Everything started with Lyft’s press release announcing its fourth quarter and full-year 2023 financial results, which was published before the company’s call with investors. In the press release, Lyft said that its adjusted EBITDA margin expansion—which references the total dollar amount from ride transactions—would increase by 500 basis points, or 5%, in 2024.

Lyft stock soared more than 60% after the press release was published, reaching a high of $19.70 in after-hours trading. However, Lyft’s chief financial officer, Erin Brewer, quickly dragged investors off their cloud in the company’s earnings call, stating that the figure was supposed to say “50” basis points, not 500. This would indicate a 0.5% projected increase in growth, not a 5% increase.

“This is actually a correction for the press release,” Brewer said.

The company’s stock proceeded to tumble, dropping to at least $14.05 by Tuesday evening.

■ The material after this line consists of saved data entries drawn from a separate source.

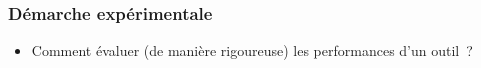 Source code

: \begin{frame}
\frametitle{Démarche expérimentale}




\begin{itemize}
    \item Comment évaluer (de manière rigoureuse) les performances d'un outil~?
\end{itemize}


\end{frame}
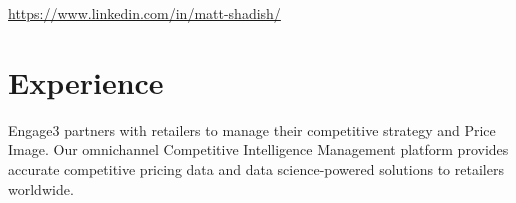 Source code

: \documentclass[]{deedy-resume-openfont}
\begin{document}
%
%

%
%



\href{https://www.linkedin.com/in/matt-shadish/}{https://www.linkedin.com/in/matt-shadish/}

\begin{comment}
\begin{center}
\huge\color{subheadings}\custombold{LIFELONG LEARNER}
\end{center}
\end{comment}

\section{Experience}


Engage3 partners with retailers to manage their competitive strategy and Price Image.  Our omnichannel Competitive Intelligence Management platform provides accurate competitive pricing data and data science-powered solutions to retailers worldwide.

\sectionsep
\end{document}

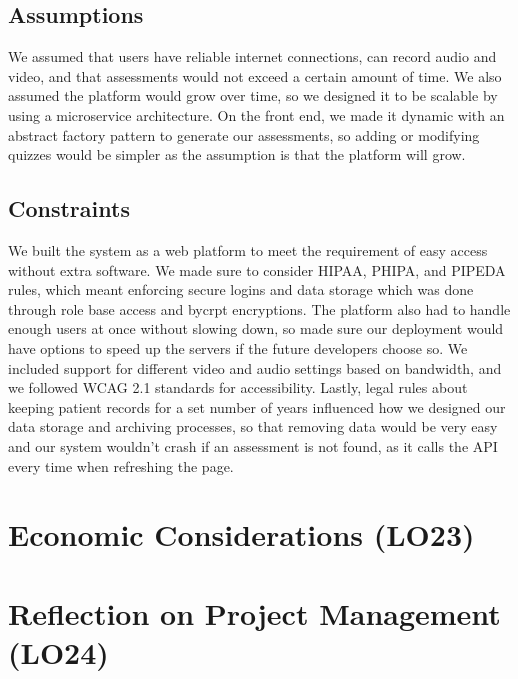 \documentclass{article}
\begin{document}
\subsection{Assumptions}
We assumed that users have reliable internet connections, can record audio and video, and that assessments would 
not exceed a certain amount of time. We also assumed the platform would grow over time, so we designed it to be 
scalable by using a microservice architecture. On the front end, we made it dynamic with an abstract 
factory pattern to generate our assessments, so adding or modifying quizzes would be simpler as the assumption is that the platform will grow. 

\subsection{Constraints}
We built the system as a web platform to meet the requirement of easy access without extra software. We made sure 
to consider HIPAA, PHIPA, and PIPEDA rules, which meant enforcing secure logins and data storage which was done through role base access and bycrpt encryptions. 
The platform also had to handle enough users at once without slowing down, so made sure our deployment would have options to speed up the servers if the 
future developers choose so. We included support for different video and audio settings based on bandwidth, and we followed 
WCAG 2.1 standards for accessibility. Lastly, legal rules about keeping patient records for a set number of years 
influenced how we designed our data storage and archiving processes, so that removing data would be very easy and our system wouldn't crash if an assessment is not found, as it calls the API every time when refreshing the page. 
\section{Economic Considerations (LO23)}


\section{Reflection on Project Management (LO24)}
\end{document}
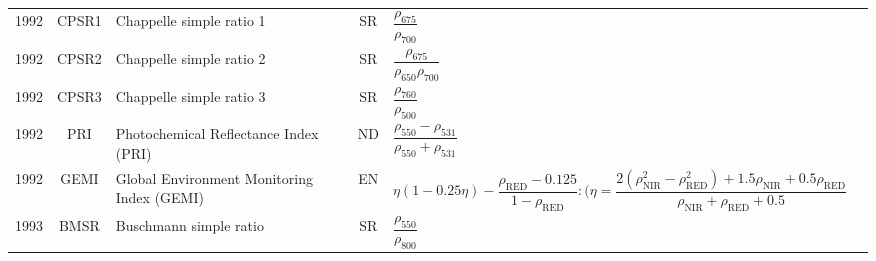 \documentclass[10pt]{article}
\begin{document}
\begin{ThreePartTable}
\begin{longtable}{c c m{2.3in} c M{2.8in} M{1.5in}}
  1992 & CPSR1   & Chappelle simple ratio 1                                                       & SR & $\dfrac{\rho_{675}}{\rho_{700}}$                                                                                                                                                                                                                                                        & \citet{Chappelle1992}                               \\
  1992 & CPSR2   & Chappelle simple ratio 2                                                       & SR & $\dfrac{\rho_{675}}{\rho_{650}\rho_{700}}$                                                                                                                                                                                                                                              & \citet{Chappelle1992}                               \\
  1992 & CPSR3   & Chappelle simple ratio 3                                                       & SR & $\dfrac{\rho_{760}}{\rho_{500}}$                                                                                                                                                                                                                                                        & \citet{Chappelle1992}                               \\
  1992 & PRI     & Photochemical Reflectance Index (PRI)                                          & ND & $\dfrac{\rho_{550}-\rho_{531}}{\rho_{550}+\rho_{531}}$                                                                                                                                                                                                                                  & \citet{Gamon1992}                                   \\
  1992 & GEMI    & Global Environment Monitoring Index (GEMI)                                     & EN & $\eta(1-0.25\eta)-\dfrac{\rho_\text{RED}-0.125}{1-\rho_\text{RED}}:(\eta=\dfrac{2(\rho_\text{NIR}^2-\rho_\text{RED}^2)+1.5\rho_\text{NIR}+0.5\rho_\text{RED}}{\rho_\text{NIR}+\rho_\text{RED}+0.5}$                                                                                     & \citet{Pinty1992}                                   \\
  1993 & BMSR    & Buschmann simple ratio                                                         & SR & $\dfrac{\rho_{550}}{\rho_{800}}$                                                                                                                                                                                                                                                        & \citet{Buschmann1993}                               \\

\end{longtable}
\end{ThreePartTable}
\end{document}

Lyft was priced at $12.13 in early morning trading on Wednesday, down 2.18% from the previous day’s close.

“I’ve been doing this for 2 decades, and I don’t ever remember a mistake this bad on an earnings report,” CNBC tech journalist Ari Levy said in a post on X, formerly known as Twitter, on Tuesday.

Levy wasn’t alone in his shock. Many news stories about the gaffe followed, including the one you’re reading now. While the disastrous typo is certainly noteworthy, it also overshadowed a solid financial report from Lyft.

The company reported that gross bookings grew to $13.8 billion, a 14% increase year-over-year, while revenue grew to $4.4 billion, an 8% increase from last year. It also had more riders than ever in its history, with 40 million people using the service. Lyft said it expected to generate positive free cash flow in 2024 for the first time.

“We’ve entered 2024 with a lot of momentum and a clear focus on operational excellence,” Brewer said in the earnings call, per Bloomberg.

Too bad that no one will remember that because of a typo.